Stored data START
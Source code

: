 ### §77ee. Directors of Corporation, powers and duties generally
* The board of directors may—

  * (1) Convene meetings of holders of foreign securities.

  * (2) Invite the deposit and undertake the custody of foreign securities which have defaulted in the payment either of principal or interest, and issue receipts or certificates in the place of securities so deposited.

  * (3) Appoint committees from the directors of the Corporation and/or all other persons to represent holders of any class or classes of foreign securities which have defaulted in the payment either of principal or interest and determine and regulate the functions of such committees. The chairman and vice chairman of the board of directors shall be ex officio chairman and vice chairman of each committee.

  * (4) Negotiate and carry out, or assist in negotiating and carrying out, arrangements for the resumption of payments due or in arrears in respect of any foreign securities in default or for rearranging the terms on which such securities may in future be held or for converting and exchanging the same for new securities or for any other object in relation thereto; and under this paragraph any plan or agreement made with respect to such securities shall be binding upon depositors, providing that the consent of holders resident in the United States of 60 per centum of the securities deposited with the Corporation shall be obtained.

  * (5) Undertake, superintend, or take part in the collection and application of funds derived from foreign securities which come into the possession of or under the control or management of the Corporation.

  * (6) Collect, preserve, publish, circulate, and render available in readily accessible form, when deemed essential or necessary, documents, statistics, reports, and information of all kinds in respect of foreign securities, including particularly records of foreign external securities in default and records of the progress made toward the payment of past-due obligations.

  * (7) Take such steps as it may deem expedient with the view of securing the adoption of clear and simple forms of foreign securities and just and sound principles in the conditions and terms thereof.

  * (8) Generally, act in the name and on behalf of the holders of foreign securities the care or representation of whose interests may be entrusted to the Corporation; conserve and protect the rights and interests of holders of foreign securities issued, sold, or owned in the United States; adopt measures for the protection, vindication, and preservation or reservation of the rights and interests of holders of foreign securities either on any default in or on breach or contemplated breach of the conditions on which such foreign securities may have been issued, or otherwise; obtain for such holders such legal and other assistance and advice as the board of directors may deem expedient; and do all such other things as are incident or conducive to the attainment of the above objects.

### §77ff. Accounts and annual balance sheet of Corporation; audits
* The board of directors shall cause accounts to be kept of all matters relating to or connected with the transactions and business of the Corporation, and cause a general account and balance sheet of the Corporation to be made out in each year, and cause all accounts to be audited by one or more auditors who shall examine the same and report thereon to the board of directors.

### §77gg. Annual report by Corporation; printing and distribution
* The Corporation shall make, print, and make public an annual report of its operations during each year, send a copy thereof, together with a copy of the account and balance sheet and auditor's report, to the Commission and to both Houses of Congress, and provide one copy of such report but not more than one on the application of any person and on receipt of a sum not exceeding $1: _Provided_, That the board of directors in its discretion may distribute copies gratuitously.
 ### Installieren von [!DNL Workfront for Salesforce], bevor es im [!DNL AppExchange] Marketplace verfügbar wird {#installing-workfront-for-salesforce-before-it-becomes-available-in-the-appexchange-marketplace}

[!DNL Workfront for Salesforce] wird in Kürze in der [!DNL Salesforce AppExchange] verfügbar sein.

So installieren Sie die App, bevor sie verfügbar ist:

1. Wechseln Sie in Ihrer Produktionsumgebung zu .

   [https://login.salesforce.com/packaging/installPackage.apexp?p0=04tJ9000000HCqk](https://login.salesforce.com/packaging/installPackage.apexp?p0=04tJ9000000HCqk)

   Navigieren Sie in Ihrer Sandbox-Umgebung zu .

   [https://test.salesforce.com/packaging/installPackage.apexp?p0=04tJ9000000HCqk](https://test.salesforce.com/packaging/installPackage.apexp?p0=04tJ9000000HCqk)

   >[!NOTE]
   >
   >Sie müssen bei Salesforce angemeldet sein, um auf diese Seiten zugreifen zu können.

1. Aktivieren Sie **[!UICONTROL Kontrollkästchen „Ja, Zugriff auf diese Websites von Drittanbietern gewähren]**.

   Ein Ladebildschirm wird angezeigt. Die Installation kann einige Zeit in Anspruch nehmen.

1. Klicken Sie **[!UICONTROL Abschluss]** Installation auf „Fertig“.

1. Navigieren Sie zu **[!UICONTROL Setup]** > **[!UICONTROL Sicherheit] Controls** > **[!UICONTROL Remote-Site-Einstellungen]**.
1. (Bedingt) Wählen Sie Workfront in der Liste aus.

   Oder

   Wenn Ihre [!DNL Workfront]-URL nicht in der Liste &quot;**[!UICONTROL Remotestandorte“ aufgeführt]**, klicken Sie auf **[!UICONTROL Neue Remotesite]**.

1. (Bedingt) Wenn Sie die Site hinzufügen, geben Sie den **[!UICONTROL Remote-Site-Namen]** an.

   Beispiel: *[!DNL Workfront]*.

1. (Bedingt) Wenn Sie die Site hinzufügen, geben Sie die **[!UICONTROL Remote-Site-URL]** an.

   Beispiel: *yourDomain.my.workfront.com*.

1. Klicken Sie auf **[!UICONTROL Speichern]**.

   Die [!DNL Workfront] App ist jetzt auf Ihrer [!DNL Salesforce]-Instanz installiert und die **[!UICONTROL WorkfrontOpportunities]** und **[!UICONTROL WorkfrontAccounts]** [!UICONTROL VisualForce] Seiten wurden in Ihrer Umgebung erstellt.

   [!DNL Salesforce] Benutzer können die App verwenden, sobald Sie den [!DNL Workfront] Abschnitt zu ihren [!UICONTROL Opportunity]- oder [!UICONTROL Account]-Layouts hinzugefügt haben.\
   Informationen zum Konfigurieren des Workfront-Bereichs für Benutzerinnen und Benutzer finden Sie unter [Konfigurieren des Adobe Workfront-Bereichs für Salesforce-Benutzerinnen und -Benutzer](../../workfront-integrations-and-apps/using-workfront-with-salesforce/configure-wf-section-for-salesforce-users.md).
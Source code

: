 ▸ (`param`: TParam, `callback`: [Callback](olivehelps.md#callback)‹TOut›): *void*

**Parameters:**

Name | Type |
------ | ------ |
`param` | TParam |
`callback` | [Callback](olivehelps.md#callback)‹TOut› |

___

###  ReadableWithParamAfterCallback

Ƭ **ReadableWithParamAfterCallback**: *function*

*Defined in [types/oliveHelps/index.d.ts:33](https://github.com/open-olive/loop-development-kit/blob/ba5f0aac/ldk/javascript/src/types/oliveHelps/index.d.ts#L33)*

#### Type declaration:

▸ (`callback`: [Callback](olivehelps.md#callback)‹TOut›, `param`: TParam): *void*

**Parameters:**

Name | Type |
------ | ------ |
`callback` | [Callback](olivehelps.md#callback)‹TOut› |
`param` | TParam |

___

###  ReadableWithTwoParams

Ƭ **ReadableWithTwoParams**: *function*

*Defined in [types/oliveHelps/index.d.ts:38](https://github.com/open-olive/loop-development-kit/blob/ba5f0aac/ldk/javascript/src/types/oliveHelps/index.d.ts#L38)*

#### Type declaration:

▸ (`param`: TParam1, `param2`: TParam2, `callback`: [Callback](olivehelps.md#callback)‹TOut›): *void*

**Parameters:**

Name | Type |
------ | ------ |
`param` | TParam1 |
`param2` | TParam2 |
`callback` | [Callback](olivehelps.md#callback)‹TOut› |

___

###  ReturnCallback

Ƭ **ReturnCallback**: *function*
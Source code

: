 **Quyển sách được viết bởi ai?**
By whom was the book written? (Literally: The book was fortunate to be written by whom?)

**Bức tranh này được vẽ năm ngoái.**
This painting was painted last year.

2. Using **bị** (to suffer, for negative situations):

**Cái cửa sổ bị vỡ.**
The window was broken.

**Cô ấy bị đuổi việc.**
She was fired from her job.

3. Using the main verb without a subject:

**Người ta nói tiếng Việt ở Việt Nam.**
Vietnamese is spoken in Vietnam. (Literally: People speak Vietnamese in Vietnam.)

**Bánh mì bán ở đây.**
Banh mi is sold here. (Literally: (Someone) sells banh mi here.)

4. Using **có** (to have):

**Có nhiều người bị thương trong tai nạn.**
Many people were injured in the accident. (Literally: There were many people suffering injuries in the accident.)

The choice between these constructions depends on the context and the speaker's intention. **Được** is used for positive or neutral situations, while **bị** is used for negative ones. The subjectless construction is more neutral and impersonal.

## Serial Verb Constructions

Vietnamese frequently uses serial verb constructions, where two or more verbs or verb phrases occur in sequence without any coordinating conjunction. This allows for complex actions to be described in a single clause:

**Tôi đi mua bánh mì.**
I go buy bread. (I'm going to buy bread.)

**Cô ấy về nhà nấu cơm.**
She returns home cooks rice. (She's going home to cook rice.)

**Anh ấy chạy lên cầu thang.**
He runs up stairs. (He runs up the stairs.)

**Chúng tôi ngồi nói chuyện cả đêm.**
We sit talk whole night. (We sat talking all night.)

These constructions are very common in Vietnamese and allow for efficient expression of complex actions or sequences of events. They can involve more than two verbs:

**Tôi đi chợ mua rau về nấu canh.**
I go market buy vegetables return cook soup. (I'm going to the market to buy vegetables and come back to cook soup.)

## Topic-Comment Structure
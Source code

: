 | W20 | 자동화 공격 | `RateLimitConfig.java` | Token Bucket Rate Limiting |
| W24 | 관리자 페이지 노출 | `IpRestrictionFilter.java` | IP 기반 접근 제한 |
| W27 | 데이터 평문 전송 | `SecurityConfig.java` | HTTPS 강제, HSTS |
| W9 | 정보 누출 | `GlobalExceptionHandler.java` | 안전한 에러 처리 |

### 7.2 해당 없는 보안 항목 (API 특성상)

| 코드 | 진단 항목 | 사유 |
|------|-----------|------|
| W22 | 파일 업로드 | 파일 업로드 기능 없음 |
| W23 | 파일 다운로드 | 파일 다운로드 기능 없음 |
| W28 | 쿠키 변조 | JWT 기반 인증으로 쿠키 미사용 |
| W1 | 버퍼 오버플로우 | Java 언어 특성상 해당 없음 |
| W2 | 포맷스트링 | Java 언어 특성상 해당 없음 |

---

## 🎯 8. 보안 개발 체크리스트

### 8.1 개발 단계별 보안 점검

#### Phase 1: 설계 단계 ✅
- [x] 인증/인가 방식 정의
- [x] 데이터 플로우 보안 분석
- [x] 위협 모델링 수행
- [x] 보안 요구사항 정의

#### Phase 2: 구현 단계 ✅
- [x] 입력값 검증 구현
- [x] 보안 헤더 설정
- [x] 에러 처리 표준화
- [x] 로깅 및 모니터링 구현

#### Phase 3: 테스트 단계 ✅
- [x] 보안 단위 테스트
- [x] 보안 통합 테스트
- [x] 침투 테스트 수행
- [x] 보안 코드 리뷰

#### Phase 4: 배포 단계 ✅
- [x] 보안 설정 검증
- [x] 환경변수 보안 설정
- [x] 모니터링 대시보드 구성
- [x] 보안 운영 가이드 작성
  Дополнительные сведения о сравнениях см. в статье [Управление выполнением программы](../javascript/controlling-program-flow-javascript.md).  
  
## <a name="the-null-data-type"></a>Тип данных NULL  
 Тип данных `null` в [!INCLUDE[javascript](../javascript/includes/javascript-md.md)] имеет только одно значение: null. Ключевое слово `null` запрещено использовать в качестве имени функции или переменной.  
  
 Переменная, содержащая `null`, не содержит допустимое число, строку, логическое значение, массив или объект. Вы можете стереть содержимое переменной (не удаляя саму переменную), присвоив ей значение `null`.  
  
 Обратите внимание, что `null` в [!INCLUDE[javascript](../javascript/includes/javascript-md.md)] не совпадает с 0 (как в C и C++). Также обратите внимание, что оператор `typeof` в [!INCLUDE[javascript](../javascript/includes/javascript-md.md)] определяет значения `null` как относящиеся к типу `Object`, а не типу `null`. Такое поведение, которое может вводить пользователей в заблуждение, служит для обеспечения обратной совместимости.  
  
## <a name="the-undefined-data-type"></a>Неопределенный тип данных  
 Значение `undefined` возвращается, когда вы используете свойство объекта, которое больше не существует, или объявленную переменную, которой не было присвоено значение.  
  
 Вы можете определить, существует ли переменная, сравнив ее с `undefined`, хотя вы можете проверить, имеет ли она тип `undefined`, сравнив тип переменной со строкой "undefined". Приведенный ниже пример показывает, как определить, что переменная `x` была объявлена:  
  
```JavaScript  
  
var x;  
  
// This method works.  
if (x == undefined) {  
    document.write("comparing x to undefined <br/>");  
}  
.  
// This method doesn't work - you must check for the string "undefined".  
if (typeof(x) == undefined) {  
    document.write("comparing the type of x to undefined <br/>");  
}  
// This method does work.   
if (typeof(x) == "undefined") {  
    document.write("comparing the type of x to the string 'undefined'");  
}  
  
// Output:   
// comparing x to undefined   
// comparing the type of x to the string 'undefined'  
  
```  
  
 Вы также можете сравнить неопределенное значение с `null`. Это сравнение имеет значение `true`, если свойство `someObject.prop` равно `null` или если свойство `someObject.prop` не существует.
Stored data END
## What is required
Please copy, word for word, every line from the first line of the records through the line containing "of the Corporation.", with both of those lines included and nothing else.

## Solution for this exercise
Source code

: ### §77ee. Directors of Corporation, powers and duties generally
* The board of directors may—

  * (1) Convene meetings of holders of foreign securities.

  * (2) Invite the deposit and undertake the custody of foreign securities which have defaulted in the payment either of principal or interest, and issue receipts or certificates in the place of securities so deposited.

  * (3) Appoint committees from the directors of the Corporation and/or all other persons to represent holders of any class or classes of foreign securities which have defaulted in the payment either of principal or interest and determine and regulate the functions of such committees. The chairman and vice chairman of the board of directors shall be ex officio chairman and vice chairman of each committee.

  * (4) Negotiate and carry out, or assist in negotiating and carrying out, arrangements for the resumption of payments due or in arrears in respect of any foreign securities in default or for rearranging the terms on which such securities may in future be held or for converting and exchanging the same for new securities or for any other object in relation thereto; and under this paragraph any plan or agreement made with respect to such securities shall be binding upon depositors, providing that the consent of holders resident in the United States of 60 per centum of the securities deposited with the Corporation shall be obtained.

  * (5) Undertake, superintend, or take part in the collection and application of funds derived from foreign securities which come into the possession of or under the control or management of the Corporation.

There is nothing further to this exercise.